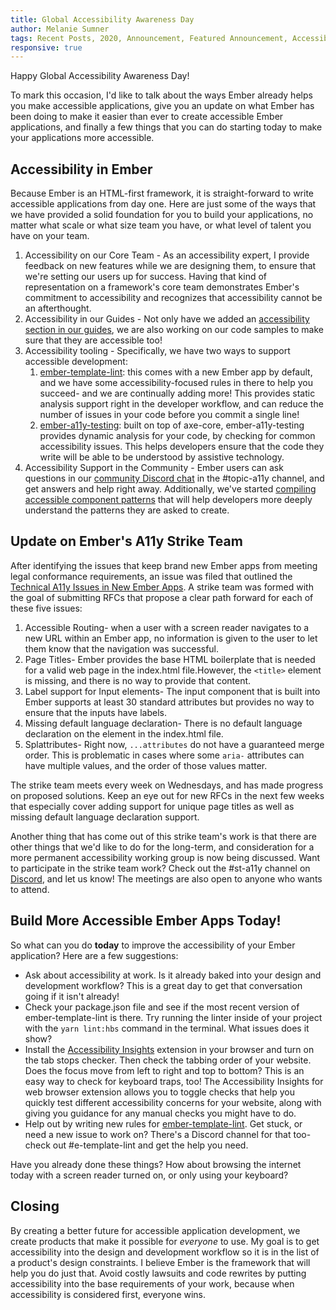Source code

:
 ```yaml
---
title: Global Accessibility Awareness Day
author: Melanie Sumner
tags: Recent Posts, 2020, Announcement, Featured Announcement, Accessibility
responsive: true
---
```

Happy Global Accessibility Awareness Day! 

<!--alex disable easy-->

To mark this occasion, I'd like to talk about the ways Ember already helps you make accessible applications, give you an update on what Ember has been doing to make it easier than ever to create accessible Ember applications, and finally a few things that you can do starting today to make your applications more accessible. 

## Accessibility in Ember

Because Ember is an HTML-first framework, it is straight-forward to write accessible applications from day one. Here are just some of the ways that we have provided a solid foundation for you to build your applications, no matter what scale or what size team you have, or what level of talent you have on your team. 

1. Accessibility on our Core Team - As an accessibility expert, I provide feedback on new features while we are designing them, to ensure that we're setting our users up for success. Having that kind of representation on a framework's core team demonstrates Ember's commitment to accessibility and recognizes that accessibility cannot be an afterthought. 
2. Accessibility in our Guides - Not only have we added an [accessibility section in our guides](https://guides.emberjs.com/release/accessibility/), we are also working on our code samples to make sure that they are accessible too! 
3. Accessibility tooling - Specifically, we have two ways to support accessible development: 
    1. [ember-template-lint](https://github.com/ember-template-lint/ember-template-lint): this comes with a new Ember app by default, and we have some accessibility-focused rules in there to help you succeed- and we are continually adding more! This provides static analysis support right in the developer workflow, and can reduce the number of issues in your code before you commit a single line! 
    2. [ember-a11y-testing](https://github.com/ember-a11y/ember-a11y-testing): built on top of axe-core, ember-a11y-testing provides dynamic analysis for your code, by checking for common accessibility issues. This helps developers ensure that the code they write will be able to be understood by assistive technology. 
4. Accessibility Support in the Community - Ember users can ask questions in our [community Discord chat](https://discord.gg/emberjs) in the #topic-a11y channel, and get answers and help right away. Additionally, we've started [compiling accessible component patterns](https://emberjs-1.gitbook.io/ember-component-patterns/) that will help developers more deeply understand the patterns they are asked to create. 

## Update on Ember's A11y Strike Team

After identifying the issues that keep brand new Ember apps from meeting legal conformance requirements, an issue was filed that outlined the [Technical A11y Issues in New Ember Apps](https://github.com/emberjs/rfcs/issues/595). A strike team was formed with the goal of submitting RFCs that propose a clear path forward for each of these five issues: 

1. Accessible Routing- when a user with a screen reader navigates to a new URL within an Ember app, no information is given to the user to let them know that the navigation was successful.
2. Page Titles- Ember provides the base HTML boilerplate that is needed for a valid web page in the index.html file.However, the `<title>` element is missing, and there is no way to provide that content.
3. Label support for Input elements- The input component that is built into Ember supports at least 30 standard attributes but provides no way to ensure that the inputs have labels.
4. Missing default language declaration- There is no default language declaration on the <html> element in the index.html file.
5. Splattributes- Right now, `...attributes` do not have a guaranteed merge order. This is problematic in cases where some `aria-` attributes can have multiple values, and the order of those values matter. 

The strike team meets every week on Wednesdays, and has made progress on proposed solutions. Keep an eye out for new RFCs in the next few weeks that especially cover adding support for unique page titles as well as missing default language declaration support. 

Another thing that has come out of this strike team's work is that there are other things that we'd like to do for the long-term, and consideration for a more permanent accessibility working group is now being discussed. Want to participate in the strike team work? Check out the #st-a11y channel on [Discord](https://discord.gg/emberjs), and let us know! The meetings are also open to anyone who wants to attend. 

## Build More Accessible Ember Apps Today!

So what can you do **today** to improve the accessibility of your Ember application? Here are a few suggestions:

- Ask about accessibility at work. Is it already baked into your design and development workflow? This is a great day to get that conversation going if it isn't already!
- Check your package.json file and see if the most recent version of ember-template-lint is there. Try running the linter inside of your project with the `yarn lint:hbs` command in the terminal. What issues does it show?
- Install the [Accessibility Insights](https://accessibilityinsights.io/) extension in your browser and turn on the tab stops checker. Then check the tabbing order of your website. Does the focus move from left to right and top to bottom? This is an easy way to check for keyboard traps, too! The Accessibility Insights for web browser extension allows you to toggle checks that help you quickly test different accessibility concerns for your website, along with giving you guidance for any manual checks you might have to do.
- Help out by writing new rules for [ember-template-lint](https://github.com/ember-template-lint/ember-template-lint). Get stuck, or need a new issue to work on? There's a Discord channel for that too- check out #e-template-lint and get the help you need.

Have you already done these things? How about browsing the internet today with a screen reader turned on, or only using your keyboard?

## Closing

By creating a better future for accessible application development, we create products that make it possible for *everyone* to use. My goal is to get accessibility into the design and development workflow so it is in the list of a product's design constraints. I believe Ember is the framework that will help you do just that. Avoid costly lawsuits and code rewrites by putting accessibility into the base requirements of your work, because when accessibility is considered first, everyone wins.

----

(TASK STATEMENT): Exactly as they stand, retype all the entries, but omit the pictures.

(ANSWER TO THIS EXERCISE):
Source code

:
 ```yaml
---
title: Global Accessibility Awareness Day
author: Melanie Sumner
tags: Recent Posts, 2020, Announcement, Featured Announcement, Accessibility
responsive: true
---
```

Happy Global Accessibility Awareness Day! 

<!--alex disable easy-->

To mark this occasion, I'd like to talk about the ways Ember already helps you make accessible applications, give you an update on what Ember has been doing to make it easier than ever to create accessible Ember applications, and finally a few things that you can do starting today to make your applications more accessible. 

## Accessibility in Ember

Because Ember is an HTML-first framework, it is straight-forward to write accessible applications from day one. Here are just some of the ways that we have provided a solid foundation for you to build your applications, no matter what scale or what size team you have, or what level of talent you have on your team. 

1. Accessibility on our Core Team - As an accessibility expert, I provide feedback on new features while we are designing them, to ensure that we're setting our users up for success. Having that kind of representation on a framework's core team demonstrates Ember's commitment to accessibility and recognizes that accessibility cannot be an afterthought. 
2. Accessibility in our Guides - Not only have we added an [accessibility section in our guides](https://guides.emberjs.com/release/accessibility/), we are also working on our code samples to make sure that they are accessible too! 
3. Accessibility tooling - Specifically, we have two ways to support accessible development: 
    1. [ember-template-lint](https://github.com/ember-template-lint/ember-template-lint): this comes with a new Ember app by default, and we have some accessibility-focused rules in there to help you succeed- and we are continually adding more! This provides static analysis support right in the developer workflow, and can reduce the number of issues in your code before you commit a single line! 
    2. [ember-a11y-testing](https://github.com/ember-a11y/ember-a11y-testing): built on top of axe-core, ember-a11y-testing provides dynamic analysis for your code, by checking for common accessibility issues. This helps developers ensure that the code they write will be able to be understood by assistive technology. 
4. Accessibility Support in the Community - Ember users can ask questions in our [community Discord chat](https://discord.gg/emberjs) in the #topic-a11y channel, and get answers and help right away. Additionally, we've started [compiling accessible component patterns](https://emberjs-1.gitbook.io/ember-component-patterns/) that will help developers more deeply understand the patterns they are asked to create. 

## Update on Ember's A11y Strike Team

After identifying the issues that keep brand new Ember apps from meeting legal conformance requirements, an issue was filed that outlined the [Technical A11y Issues in New Ember Apps](https://github.com/emberjs/rfcs/issues/595). A strike team was formed with the goal of submitting RFCs that propose a clear path forward for each of these five issues: 

1. Accessible Routing- when a user with a screen reader navigates to a new URL within an Ember app, no information is given to the user to let them know that the navigation was successful.
2. Page Titles- Ember provides the base HTML boilerplate that is needed for a valid web page in the index.html file.However, the `<title>` element is missing, and there is no way to provide that content.
3. Label support for Input elements- The input component that is built into Ember supports at least 30 standard attributes but provides no way to ensure that the inputs have labels.
4. Missing default language declaration- There is no default language declaration on the <html> element in the index.html file.
5. Splattributes- Right now, `...attributes` do not have a guaranteed merge order. This is problematic in cases where some `aria-` attributes can have multiple values, and the order of those values matter. 

The strike team meets every week on Wednesdays, and has made progress on proposed solutions. Keep an eye out for new RFCs in the next few weeks that especially cover adding support for unique page titles as well as missing default language declaration support. 

Another thing that has come out of this strike team's work is that there are other things that we'd like to do for the long-term, and consideration for a more permanent accessibility working group is now being discussed. Want to participate in the strike team work? Check out the #st-a11y channel on [Discord](https://discord.gg/emberjs), and let us know! The meetings are also open to anyone who wants to attend. 

## Build More Accessible Ember Apps Today!

So what can you do **today** to improve the accessibility of your Ember application? Here are a few suggestions:

- Ask about accessibility at work. Is it already baked into your design and development workflow? This is a great day to get that conversation going if it isn't already!
- Check your package.json file and see if the most recent version of ember-template-lint is there. Try running the linter inside of your project with the `yarn lint:hbs` command in the terminal. What issues does it show?
- Install the [Accessibility Insights](https://accessibilityinsights.io/) extension in your browser and turn on the tab stops checker. Then check the tabbing order of your website. Does the focus move from left to right and top to bottom? This is an easy way to check for keyboard traps, too! The Accessibility Insights for web browser extension allows you to toggle checks that help you quickly test different accessibility concerns for your website, along with giving you guidance for any manual checks you might have to do.
- Help out by writing new rules for [ember-template-lint](https://github.com/ember-template-lint/ember-template-lint). Get stuck, or need a new issue to work on? There's a Discord channel for that too- check out #e-template-lint and get the help you need.

Have you already done these things? How about browsing the internet today with a screen reader turned on, or only using your keyboard?

## Closing

By creating a better future for accessible application development, we create products that make it possible for *everyone* to use. My goal is to get accessibility into the design and development workflow so it is in the list of a product's design constraints. I believe Ember is the framework that will help you do just that. Avoid costly lawsuits and code rewrites by putting accessibility into the base requirements of your work, because when accessibility is considered first, everyone wins.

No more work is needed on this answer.